Source code for text_extensions_for_pandas.spanner.project

#
#  Copyright (c) 2020 IBM Corp.
#  Licensed under the Apache License, Version 2.0 (the "License");
#  you may not use this file except in compliance with the License.
#  You may obtain a copy of the License at
#
#  http://www.apache.org/licenses/LICENSE-2.0
#
#  Unless required by applicable law or agreed to in writing, software
#  distributed under the License is distributed on an "AS IS" BASIS,
#  WITHOUT WARRANTIES OR CONDITIONS OF ANY KIND, either express or implied.
#  See the License for the specific language governing permissions and
#  limitations under the License.
#

#
# project.py
#
# Projection functions (functions that take values from one tuple and return a
# scalar) for spans.
#

import pandas as pd

from typing import *

# Internal imports
from text_extensions_for_pandas.array.span import (
    SpanArray, Span
)
from text_extensions_for_pandas.array.token_span import (
    TokenSpanArray
)


[docs]def lemmatize(spans: Union[pd.Series, SpanArray, Iterable[Span]],
              token_features: pd.DataFrame,
              lemma_col_name: str = "lemma",
              token_span_col_name: str = "span") -> List[str]:
    """
    Convert spans to their normal form using lemma information in a token
    features table.

    :param spans: Spans to be normalized.

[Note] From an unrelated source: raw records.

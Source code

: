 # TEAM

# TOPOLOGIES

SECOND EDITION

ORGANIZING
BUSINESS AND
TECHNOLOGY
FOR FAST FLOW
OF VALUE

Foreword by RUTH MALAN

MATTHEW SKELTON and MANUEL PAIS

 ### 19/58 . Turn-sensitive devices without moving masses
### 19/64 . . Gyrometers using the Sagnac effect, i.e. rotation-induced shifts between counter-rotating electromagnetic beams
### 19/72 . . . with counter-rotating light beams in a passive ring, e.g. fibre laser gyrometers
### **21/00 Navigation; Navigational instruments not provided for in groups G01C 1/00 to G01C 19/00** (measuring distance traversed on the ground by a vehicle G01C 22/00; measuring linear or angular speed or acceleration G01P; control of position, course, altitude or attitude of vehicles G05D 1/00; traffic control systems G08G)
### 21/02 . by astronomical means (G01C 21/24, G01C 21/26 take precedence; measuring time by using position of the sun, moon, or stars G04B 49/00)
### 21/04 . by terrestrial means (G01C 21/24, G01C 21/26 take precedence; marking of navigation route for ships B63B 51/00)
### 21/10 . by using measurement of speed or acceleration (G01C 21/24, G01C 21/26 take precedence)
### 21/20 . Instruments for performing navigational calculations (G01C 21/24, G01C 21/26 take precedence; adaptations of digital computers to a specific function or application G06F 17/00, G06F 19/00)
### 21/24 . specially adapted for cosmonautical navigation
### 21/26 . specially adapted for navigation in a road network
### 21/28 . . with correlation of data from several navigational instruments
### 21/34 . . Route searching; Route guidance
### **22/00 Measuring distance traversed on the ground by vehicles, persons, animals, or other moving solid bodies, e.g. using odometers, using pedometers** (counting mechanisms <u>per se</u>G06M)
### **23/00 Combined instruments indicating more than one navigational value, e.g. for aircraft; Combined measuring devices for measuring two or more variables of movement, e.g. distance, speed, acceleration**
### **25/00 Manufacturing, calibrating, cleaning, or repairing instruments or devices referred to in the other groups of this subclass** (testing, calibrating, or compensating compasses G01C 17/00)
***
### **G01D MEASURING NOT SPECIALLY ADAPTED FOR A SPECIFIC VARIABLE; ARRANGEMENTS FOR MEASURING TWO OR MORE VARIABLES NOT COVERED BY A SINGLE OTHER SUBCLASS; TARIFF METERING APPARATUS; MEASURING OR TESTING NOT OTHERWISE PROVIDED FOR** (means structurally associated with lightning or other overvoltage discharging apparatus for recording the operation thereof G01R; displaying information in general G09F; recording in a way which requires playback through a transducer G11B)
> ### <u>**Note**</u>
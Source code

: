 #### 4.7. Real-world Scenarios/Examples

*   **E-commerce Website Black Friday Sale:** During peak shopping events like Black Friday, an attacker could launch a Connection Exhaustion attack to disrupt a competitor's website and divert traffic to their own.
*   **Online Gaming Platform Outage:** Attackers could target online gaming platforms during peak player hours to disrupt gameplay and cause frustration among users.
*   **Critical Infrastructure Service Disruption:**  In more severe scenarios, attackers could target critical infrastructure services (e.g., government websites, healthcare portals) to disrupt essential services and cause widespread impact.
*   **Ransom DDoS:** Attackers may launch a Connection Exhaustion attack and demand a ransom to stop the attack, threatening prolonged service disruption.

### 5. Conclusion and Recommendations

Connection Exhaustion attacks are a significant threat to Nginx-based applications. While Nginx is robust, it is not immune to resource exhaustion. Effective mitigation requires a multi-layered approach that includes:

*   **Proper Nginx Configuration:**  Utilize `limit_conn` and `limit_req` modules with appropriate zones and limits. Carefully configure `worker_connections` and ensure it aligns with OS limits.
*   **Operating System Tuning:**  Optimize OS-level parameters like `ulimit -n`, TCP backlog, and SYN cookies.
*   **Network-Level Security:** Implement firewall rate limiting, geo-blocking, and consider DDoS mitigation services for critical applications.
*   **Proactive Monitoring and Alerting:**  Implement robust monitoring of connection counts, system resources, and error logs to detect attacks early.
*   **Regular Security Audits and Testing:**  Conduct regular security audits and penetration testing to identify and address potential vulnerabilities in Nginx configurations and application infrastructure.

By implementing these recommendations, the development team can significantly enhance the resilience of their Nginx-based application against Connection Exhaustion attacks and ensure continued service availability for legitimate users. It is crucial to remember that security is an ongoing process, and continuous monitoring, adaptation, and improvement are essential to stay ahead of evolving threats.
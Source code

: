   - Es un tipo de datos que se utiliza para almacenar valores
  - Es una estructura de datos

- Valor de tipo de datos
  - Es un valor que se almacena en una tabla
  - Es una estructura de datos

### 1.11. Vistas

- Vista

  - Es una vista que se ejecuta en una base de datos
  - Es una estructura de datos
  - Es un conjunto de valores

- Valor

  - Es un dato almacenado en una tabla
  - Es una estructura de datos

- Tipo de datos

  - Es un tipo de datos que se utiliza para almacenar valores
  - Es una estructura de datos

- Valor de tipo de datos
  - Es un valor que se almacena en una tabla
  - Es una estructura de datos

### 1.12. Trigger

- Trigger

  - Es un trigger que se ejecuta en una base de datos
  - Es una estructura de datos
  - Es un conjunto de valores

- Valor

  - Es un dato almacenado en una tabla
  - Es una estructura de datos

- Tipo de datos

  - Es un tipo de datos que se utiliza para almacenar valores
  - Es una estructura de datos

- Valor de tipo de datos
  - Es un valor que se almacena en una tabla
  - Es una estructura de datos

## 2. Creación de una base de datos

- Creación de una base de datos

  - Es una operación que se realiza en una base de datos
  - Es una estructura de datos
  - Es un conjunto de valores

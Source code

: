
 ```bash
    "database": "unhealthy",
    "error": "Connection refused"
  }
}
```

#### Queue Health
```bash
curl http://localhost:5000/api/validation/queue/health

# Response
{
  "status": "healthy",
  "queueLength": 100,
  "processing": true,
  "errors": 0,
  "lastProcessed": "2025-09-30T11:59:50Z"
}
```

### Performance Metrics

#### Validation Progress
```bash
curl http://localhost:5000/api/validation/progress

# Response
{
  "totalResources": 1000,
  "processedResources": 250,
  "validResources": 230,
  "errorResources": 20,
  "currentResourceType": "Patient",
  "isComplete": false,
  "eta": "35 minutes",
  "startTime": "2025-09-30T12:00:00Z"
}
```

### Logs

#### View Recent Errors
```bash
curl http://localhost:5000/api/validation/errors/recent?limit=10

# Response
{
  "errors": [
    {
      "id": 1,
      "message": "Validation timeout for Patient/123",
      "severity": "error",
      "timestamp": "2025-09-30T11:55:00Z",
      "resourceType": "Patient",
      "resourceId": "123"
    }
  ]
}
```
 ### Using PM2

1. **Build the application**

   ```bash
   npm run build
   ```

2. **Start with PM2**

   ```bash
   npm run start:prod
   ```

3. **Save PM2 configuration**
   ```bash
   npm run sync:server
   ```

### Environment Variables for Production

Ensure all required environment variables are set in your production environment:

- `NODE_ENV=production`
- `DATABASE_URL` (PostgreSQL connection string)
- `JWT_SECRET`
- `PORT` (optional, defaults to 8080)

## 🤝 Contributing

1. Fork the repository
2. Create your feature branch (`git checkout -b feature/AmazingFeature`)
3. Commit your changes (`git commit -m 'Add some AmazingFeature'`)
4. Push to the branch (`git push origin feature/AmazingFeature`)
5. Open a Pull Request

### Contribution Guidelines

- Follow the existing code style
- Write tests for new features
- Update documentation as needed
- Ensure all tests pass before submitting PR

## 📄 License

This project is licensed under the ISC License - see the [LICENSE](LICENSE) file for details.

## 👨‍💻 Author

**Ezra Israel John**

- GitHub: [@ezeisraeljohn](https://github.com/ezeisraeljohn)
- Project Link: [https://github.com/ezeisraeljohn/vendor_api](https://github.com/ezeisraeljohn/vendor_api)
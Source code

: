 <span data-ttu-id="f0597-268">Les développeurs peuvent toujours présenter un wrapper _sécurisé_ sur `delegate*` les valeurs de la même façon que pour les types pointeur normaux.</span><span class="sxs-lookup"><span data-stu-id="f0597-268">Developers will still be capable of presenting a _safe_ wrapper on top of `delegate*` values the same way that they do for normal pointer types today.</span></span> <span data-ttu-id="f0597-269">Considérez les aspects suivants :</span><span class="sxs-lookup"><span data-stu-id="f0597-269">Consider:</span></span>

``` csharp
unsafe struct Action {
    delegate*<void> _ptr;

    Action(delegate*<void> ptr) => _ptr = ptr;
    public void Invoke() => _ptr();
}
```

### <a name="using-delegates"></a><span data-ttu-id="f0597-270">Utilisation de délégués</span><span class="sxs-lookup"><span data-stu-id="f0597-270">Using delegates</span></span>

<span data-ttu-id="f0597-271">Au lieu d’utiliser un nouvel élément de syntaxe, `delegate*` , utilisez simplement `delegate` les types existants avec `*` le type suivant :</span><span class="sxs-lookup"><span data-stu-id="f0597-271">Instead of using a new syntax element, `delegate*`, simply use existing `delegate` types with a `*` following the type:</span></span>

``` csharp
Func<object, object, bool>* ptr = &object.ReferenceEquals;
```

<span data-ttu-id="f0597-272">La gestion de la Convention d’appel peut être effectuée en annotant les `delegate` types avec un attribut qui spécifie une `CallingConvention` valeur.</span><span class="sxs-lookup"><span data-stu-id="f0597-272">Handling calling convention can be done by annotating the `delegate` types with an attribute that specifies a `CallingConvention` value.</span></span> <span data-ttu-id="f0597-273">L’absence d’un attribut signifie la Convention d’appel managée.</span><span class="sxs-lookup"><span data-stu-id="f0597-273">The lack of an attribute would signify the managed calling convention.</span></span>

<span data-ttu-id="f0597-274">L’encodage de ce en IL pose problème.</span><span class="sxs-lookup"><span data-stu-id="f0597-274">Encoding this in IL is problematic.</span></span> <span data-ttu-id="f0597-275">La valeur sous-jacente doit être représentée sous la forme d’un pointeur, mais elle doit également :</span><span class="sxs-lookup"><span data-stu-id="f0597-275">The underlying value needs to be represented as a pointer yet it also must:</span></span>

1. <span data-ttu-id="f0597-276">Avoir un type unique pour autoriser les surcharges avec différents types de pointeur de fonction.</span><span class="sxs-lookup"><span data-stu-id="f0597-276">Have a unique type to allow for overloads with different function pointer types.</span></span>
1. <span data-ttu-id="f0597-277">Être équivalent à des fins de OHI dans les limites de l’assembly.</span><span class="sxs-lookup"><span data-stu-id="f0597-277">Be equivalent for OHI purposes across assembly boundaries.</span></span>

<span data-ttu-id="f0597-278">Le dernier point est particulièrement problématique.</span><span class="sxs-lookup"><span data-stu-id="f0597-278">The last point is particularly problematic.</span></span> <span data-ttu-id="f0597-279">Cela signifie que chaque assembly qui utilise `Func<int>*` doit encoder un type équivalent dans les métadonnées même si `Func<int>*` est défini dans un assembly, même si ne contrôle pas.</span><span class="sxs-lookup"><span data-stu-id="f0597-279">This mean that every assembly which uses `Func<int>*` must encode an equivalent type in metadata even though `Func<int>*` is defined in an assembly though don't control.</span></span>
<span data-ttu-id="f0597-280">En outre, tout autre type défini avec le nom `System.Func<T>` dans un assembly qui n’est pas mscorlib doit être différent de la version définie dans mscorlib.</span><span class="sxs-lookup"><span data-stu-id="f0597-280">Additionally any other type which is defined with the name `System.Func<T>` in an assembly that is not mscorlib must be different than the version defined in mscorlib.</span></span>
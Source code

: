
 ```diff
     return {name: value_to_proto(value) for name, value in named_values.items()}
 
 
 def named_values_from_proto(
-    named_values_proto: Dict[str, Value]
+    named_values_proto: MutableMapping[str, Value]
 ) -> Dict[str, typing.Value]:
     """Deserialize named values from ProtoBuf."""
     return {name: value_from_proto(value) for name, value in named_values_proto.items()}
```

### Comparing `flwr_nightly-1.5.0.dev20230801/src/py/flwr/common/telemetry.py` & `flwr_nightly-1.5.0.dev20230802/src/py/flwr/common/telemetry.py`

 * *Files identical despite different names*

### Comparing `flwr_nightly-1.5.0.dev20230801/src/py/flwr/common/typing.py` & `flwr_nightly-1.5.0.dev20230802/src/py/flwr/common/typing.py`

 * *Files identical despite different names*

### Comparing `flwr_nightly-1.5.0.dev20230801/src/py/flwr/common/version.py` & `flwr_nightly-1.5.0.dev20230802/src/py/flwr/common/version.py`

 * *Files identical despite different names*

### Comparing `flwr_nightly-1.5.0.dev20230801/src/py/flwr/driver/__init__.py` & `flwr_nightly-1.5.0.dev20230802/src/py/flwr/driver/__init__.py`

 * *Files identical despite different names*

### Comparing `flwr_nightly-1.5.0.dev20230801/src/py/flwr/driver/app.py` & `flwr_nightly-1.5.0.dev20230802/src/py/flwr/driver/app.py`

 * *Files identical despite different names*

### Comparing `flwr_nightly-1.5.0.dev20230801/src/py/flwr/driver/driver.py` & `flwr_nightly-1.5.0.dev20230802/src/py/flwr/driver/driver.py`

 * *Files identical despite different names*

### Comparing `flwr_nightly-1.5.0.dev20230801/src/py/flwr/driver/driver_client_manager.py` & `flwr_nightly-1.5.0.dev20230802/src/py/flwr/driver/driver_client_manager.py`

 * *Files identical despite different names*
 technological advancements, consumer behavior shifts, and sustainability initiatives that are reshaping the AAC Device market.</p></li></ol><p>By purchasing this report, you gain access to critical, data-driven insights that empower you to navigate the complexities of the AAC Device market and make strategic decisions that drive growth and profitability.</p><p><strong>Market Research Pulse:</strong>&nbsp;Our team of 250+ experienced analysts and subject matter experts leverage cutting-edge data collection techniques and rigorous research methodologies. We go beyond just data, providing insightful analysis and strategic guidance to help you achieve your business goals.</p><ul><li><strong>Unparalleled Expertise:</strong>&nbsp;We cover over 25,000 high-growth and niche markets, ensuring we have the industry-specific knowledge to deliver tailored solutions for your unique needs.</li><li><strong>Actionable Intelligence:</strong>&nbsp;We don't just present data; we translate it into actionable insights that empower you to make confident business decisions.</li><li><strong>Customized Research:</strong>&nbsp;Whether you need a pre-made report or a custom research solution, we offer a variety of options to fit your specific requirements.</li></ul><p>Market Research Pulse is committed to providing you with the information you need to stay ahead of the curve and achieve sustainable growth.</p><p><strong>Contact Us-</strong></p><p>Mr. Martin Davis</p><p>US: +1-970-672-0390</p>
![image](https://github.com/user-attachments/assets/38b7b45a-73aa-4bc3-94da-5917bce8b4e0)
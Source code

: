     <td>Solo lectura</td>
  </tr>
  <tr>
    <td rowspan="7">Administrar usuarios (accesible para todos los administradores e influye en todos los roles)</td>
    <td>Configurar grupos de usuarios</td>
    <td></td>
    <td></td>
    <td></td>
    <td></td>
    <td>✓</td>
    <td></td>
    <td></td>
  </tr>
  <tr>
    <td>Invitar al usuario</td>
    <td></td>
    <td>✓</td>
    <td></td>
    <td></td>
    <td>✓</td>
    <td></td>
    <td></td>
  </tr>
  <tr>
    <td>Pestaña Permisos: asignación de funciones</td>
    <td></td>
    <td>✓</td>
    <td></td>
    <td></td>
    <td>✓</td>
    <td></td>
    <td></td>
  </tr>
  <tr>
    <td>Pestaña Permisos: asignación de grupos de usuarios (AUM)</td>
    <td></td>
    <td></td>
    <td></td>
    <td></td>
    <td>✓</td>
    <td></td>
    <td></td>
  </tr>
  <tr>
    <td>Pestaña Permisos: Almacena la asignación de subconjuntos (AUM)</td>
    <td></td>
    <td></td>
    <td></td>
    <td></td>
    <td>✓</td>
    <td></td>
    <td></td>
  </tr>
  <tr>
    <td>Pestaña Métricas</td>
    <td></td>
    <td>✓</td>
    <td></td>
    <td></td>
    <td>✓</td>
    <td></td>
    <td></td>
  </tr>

Each may represent zero or more
     tokens.
    :param token_features: DataFrame of token metadata. Index must be aligned
     with the token indices in `spans`.
    :param lemma_col_name: Optional custom name for the DataFrame column
     containing the lemmatized form of each token.
    :param token_span_col_name: Optional custom name for the DataFrame column
     containing the span of each token.

    :return: A list containing normalized versions of the tokens
     in `spans`, with each token separated by single space character.
    """
    char_spans = SpanArray.make_array(spans)
    token_spans = TokenSpanArray.align_to_tokens(token_features[token_span_col_name],
                                                 char_spans)
    ret = []  # Type: List[str]
    # TODO: Vectorize this loop
    for i in range(len(token_spans)):
        lemmas = token_features[lemma_col_name][
                 token_spans.begin_token[i]:token_spans.end_token[i]
                 ]
        ret.append(" ".join(lemmas))
    return ret